Corelab Seminar
2011-2012

Alexandra Kolla (UIUC)
Spectra of Graphs and the Unique Games Conjecture

Abstract.
Khot's Unique Games Conjecture (UGC) is one of the most central open problems in computational complexity theory. UGC asserts that for a certain constraint satisfaction problem, it is NP-hard to decide whether there is a labeling that satisfies almost all the constraints or, for every labeling, the fraction of the constraints satisfied is very small. Since its origin, the UGC has been applied with remarkable success to prove tight hardness of approximation results for several important NP-hard problems such as Vertex Cover, Max Cut.
In the first part of the talk we will describe the Unique Games problem and give an overview of the state-of-the-art algorithmic results for Unique Games.

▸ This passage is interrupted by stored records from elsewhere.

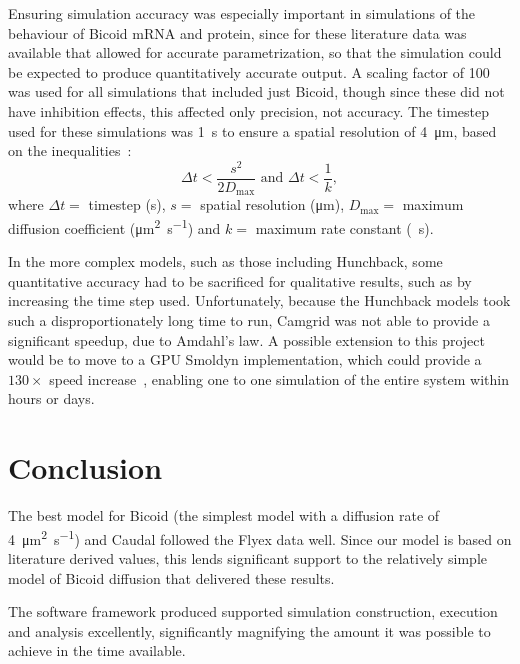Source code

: \documentclass[11pt,a4paper,twocolumn]{article}
\begin{document}
Ensuring simulation accuracy was especially important in simulations of the behaviour of Bicoid mRNA and protein, since for these literature data was available that allowed for accurate parametrization, so that the simulation could be expected to produce quantitatively accurate output. A scaling factor of \num{100} was used for all simulations that included just Bicoid, though since these did not have inhibition effects, this affected only precision, not accuracy. The timestep used for these simulations was \SI{1}{s} to ensure a spatial resolution of \SI{4}{\micro\metre}, based on the inequalities~\cite{Andrews2011}:
\begin{equation}
\Delta t < \frac{s^2}{2D_\text{max}} \text{ and } \Delta t < \frac{1}{k},
\end{equation}
where \(\Delta t =\) timestep (\si{\second}), \(s =\) spatial resolution (\si{\micro\metre}), \(D_\text{max} =\) maximum diffusion coefficient (\si{\micro\metre\squared\per\second}) and \(k = \) maximum rate constant (\si{\per\second}).

In the more complex models, such as those including Hunchback, some quantitative accuracy had to be sacrificed for qualitative results, such as by increasing the time step used. Unfortunately, because the Hunchback models took such a disproportionately long time to run, Camgrid was not able to provide a significant speedup, due to Amdahl’s law. A possible extension to this project would be to move to a GPU Smoldyn implementation, which could provide a \(130 \times\)  speed increase~\cite{Dematte2010}, enabling one to one simulation of the entire system within hours or days.

\raggedbottom
\section{Conclusion}
The best model for Bicoid (the simplest model with a diffusion rate of \SI{4}{\micro\metre\squared\per\second}) and Caudal followed the Flyex data well. Since our model is based on literature derived values, this lends significant support to the relatively simple model of Bicoid diffusion that delivered these results. 

\nopagebreak
The software framework produced supported simulation construction, execution and analysis excellently, significantly magnifying the amount it was possible to achieve in the time available.

\nocite{*}
\pagebreak[4]


\end{document}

In the second part of the talk we will review some facts from spectral graph theory and discuss the somewhat surprising but also natural (in hindsight) connection between spectra of graphs and Unique Games. We will present a class of algorithms for Unique Games that use eigenvalue techniques, run efficiently, and achieve good approximation ratios for several interesting classes of Unique Games which, prior to these works, were considered to be the hardest instances.
The talk is based on several joint works with Arora, Khot, Steurer, Tulsiani, Vishnoi, Y. Makarychev and K. Makarychev.

Short Bio.
Alexandra Kolla is an assistant professor at UIUC. Before that, she was a postdoc at Microsoft Research in Redmond and at the Institute for Advanced study. She got her Phd at UC Berkeley.